Prepare for Greedy interview questions at Rubrik — patterns, difficulty breakdown, and study tips.

Greedy algorithms are a small but critical part of Rubrik's technical interview repertoire. With 4 out of their 37 cataloged questions tagged as Greedy, you have a roughly 1 in 10 chance of encountering one. While not the most frequent category, its presence is significant because these questions are excellent filters for assessing a candidate's problem-solving intuition and ability to reason about optimal local choices. At a company like Rubrik, which builds data management and recovery solutions, the underlying principles of greedy algorithms—making efficient, immediate decisions with system resources—mirror real-world optimization challenges in scheduling backups, managing storage, or prioritizing network traffic. Successfully solving a greedy problem demonstrates you can identify the core property that makes a simple, step-by-step approach globally optimal, a valuable skill for designing efficient systems.

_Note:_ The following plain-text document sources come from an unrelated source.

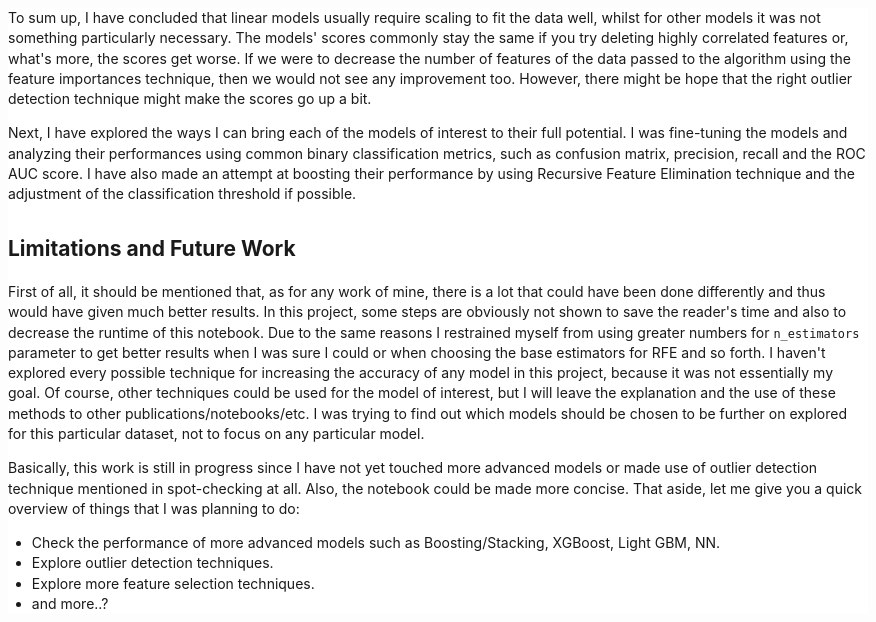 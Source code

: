 To sum up, I have concluded that linear models usually require scaling to fit the data well, whilst for other models it was not something particularly necessary. The models' scores commonly stay the same if you try deleting highly correlated features or, what's more, the scores get worse. If we were to decrease the number of features of the data passed to the algorithm using the feature importances technique, then we would not see any improvement too. However, there might be hope that the right outlier detection technique might make the scores go up a bit. 

Next, I have explored the ways I can bring each of the models of interest to their full potential. I was fine-tuning the models and analyzing their performances using common binary classification metrics, such as confusion matrix, precision, recall and the ROC AUC score. I have also made an attempt at boosting their performance by using Recursive Feature Elimination technique and the adjustment of the classification threshold if possible.

<a id="limit_future"></a>
## Limitations and Future Work

First of all, it should be mentioned that, as for any work of mine, there is a lot that could have been done differently and thus would have given much better results.  In this project, some steps are obviously not shown to save the reader's time and also to decrease the runtime of this notebook. Due to the same reasons I restrained myself from using greater numbers for `n_estimators` parameter to get better results when I was sure I could or when choosing the base estimators for RFE and so forth. I haven't explored every possible technique for increasing the accuracy of any model in this project, because it was not essentially my goal. Of course, other techniques could be used for the model of interest, but I will leave the explanation and the use of these methods to other publications/notebooks/etc. I was trying to find out which models should be chosen to be further on explored for this particular dataset, not to focus on any particular model.

Basically, this work is still in progress since I have not yet touched more advanced models or made use of outlier detection technique mentioned in spot-checking at all. Also, the notebook could be made more concise. That aside, let me give you a quick overview of things that I was planning to do:

-   Check the performance of more advanced models such as Boosting/Stacking, XGBoost, Light GBM, NN.
-   Explore outlier detection techniques.
-   Explore more feature selection techniques.
-   and more..?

What to Expect — Types of Problems

Rubrik's greedy questions typically fall into predictable patterns. The most common is Interval Scheduling and its variants, where you must select a maximum number of non-overlapping intervals or assign resources to tasks. This directly relates to scheduling jobs in a backup system. Another frequent pattern is "Greedy Choice on Sorted Data," where the key insight is to sort the input array by a specific criterion (like end time, ratio, or cost) and then make a series of optimal picks. You might also see problems involving minimum cost or maximum gain from a sequence of actions, often requiring a clever sorting key or a priority queue to manage choices. The constraints are usually designed so the greedy approach is valid, but the interviewer will expect you to justify why your algorithm is correct, not just implement it.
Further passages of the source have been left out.